The instrument used to measure viscosity is called OSTWALD VISCOMETER.
Factors:
It depends on:

• Size of molecules
• Shape of molecules
• Intermolecular attraction and
• Temperature

Units Of Viscosity:

• Poise (1 poise = 1 g/cm)
• Centipoise
• Millippoise
• N.sec/m²

4. GAY- LUSSAC'S LAW OF COMBINING VOLUME:
According to this law
"Gases react in the ratio of small whole number by volume, measured under same condition of temperature and pressure".
For Example in:

CH_4(g) + 2O_2(g) ⟶ CO_2(g)+ 2HO_2(g)

One volume of CH₄ reacts with two volumes of O₂ to form one volume of CO₂ and two volumes of H₂O_(g).
As at S.T.P. one mole of a gas has a volume of 22.4 dm³, we can say that, "22.4 dm³ of CH₄ reacts with 44.8 dm³ O₂ to from 22.4 dm³ CO₂ and 44.8 dm³ of H₂O.
Thus we can find out the volume of any gas.

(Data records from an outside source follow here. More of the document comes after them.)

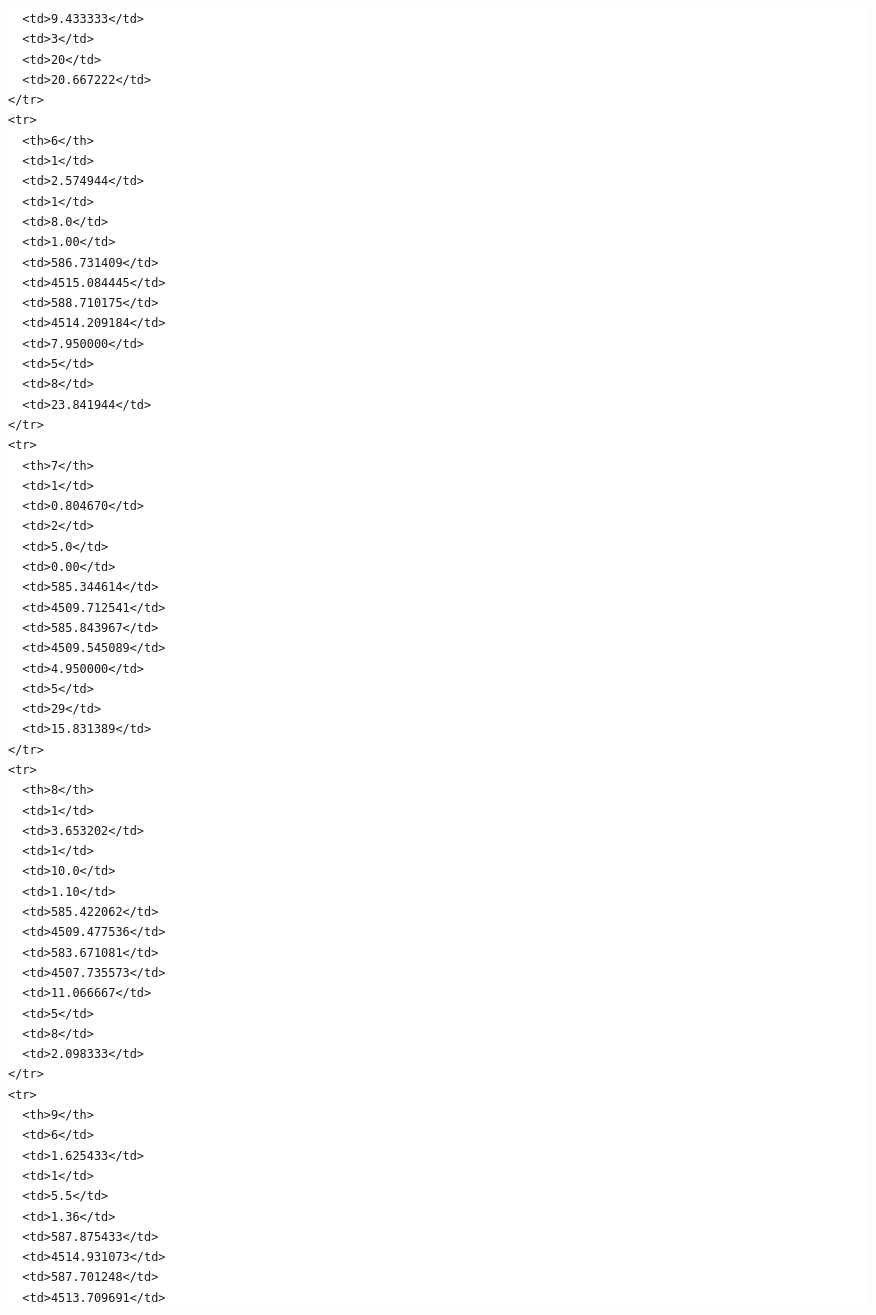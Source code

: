       <td>9.433333</td>
      <td>3</td>
      <td>20</td>
      <td>20.667222</td>
    </tr>
    <tr>
      <th>6</th>
      <td>1</td>
      <td>2.574944</td>
      <td>1</td>
      <td>8.0</td>
      <td>1.00</td>
      <td>586.731409</td>
      <td>4515.084445</td>
      <td>588.710175</td>
      <td>4514.209184</td>
      <td>7.950000</td>
      <td>5</td>
      <td>8</td>
      <td>23.841944</td>
    </tr>
    <tr>
      <th>7</th>
      <td>1</td>
      <td>0.804670</td>
      <td>2</td>
      <td>5.0</td>
      <td>0.00</td>
      <td>585.344614</td>
      <td>4509.712541</td>
      <td>585.843967</td>
      <td>4509.545089</td>
      <td>4.950000</td>
      <td>5</td>
      <td>29</td>
      <td>15.831389</td>
    </tr>
    <tr>
      <th>8</th>
      <td>1</td>
      <td>3.653202</td>
      <td>1</td>
      <td>10.0</td>
      <td>1.10</td>
      <td>585.422062</td>
      <td>4509.477536</td>
      <td>583.671081</td>
      <td>4507.735573</td>
      <td>11.066667</td>
      <td>5</td>
      <td>8</td>
      <td>2.098333</td>
    </tr>
    <tr>
      <th>9</th>
      <td>6</td>
      <td>1.625433</td>
      <td>1</td>
      <td>5.5</td>
      <td>1.36</td>
      <td>587.875433</td>
      <td>4514.931073</td>
      <td>587.701248</td>
      <td>4513.709691</td>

(iii) State Boyle's Law, Charles's law" and prove them in term of Kinetic Molecular Theory.

B0YLE'S LAW:
Introduction:
Gases have the property of compression and expansion. This behaviour is summarised in Boyle's law. Robert Boyle in 1662 published the results of his experiments on the variation of volume with pressure for various gases.
Statement:

"The volume of a given mass of a gas is inversely proportional to its pressure provided temperature is kept constant".

Mathematical Form:

V ∝ ¹/_P (at constant 'T')

Or V = K . ¹/_P

Or PV = K

Or PV = constant ....... (i)

"At constant temperature, the product of "P" and "V" of a certain mass of a gas is always constant".

For initial state of gas P₁V₁ = K

For final state of gas P₂V₂ = K

∴ P₁V₁ = P₂V₂ .............. (ii)

Explanation:
At constant temperature if the pressure of gas is doubled, its volume decreases to one-half and if the pressure is increased to four times, the volume is reduced to one-fourth of original volume. Similarly if the pressure on the gas is reduced to half its volume becomes double.

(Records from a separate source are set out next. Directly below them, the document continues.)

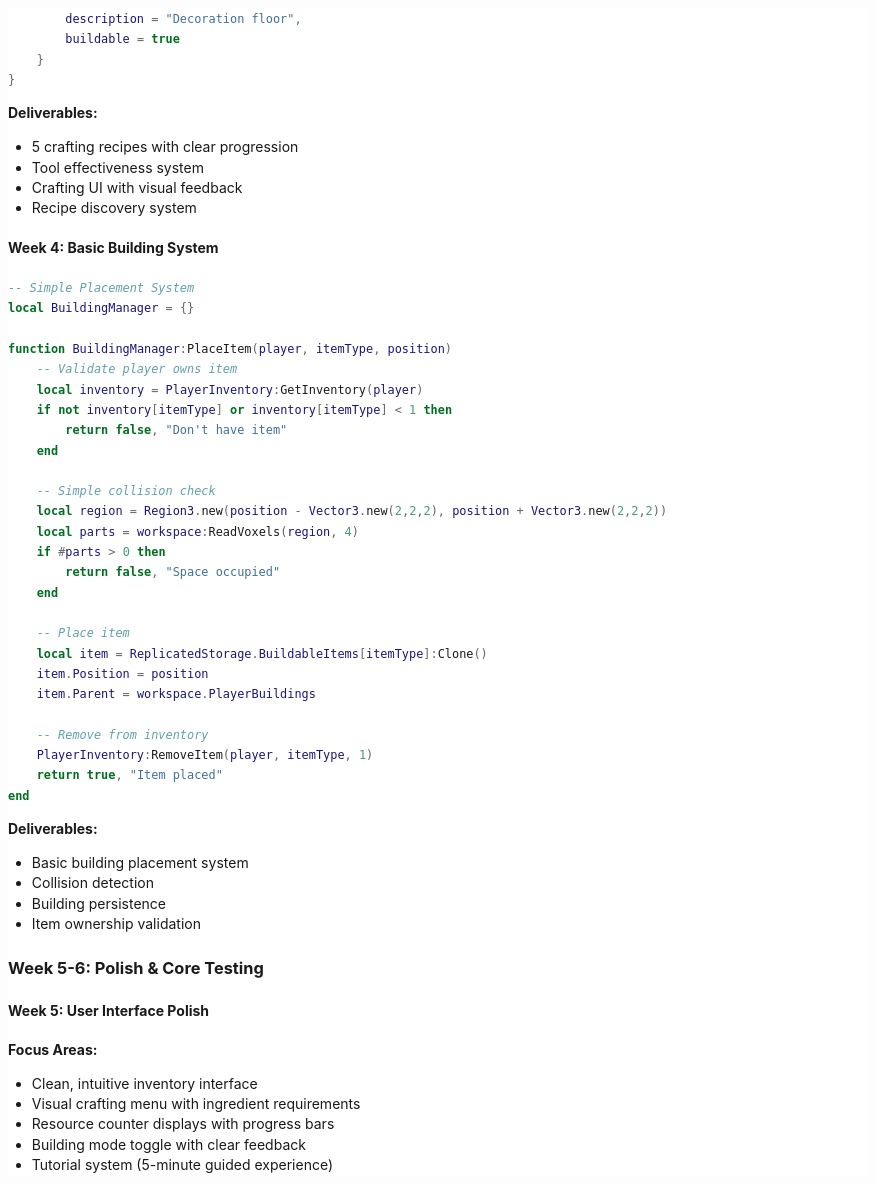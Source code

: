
 ```lua
        description = "Decoration floor",
        buildable = true
    }
}
```

**Deliverables:**
- 5 crafting recipes with clear progression
- Tool effectiveness system
- Crafting UI with visual feedback
- Recipe discovery system

#### Week 4: Basic Building System
```lua
-- Simple Placement System
local BuildingManager = {}

function BuildingManager:PlaceItem(player, itemType, position)
    -- Validate player owns item
    local inventory = PlayerInventory:GetInventory(player)
    if not inventory[itemType] or inventory[itemType] < 1 then
        return false, "Don't have item"
    end
    
    -- Simple collision check
    local region = Region3.new(position - Vector3.new(2,2,2), position + Vector3.new(2,2,2))
    local parts = workspace:ReadVoxels(region, 4)
    if #parts > 0 then
        return false, "Space occupied"
    end
    
    -- Place item
    local item = ReplicatedStorage.BuildableItems[itemType]:Clone()
    item.Position = position
    item.Parent = workspace.PlayerBuildings
    
    -- Remove from inventory
    PlayerInventory:RemoveItem(player, itemType, 1)
    return true, "Item placed"
end
```

**Deliverables:**
- Basic building placement system
- Collision detection
- Building persistence
- Item ownership validation

### Week 5-6: Polish & Core Testing

#### Week 5: User Interface Polish
**Focus Areas:**
- Clean, intuitive inventory interface
- Visual crafting menu with ingredient requirements
- Resource counter displays with progress bars
- Building mode toggle with clear feedback
- Tutorial system (5-minute guided experience)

Proof of Boyle's Law On The Basis Of Kinetic Molecular Theory:
According to kinetic molecular theory of gases, there is large distance between the molecules of gases, Hence at constant temperature when pressure of gas is increased, the molecules come closer, and as a result volume decreases. Conversely we can say, when volume is decreased, the molecules now collide more frequently with the walls of container. Hence pressure is increased.

CHARLES'S LAW:
Introduction:
Gases expand on heating and contract on cooling under constant pressure. Charles', a French Physicist in 1787 observed the relationship between volume of a given mass of gas and temperature at constant pressure.
Statement:

"At constant pressure the volume of given mass of a gas is directly proportional to the absolute temperature OR Kelvin temperature of the gas at constant pressure."

Explanation:
Charles found that all gases expand or contract by same amount when heated or cooled by same amount of temperature or in Kelvin. He calculated that for every degree rise or fall of temperature, the increase or decrease of volume is ¹/₂₇₃ is called FRACTIONAL CHANGE IN VOLUME.
Mathematical form:

V ∝ T (at constant 'P')

OR V = KT

OR ^V/_T = K

The volume at constant `T' depends upon the quantity of gas and its pressure.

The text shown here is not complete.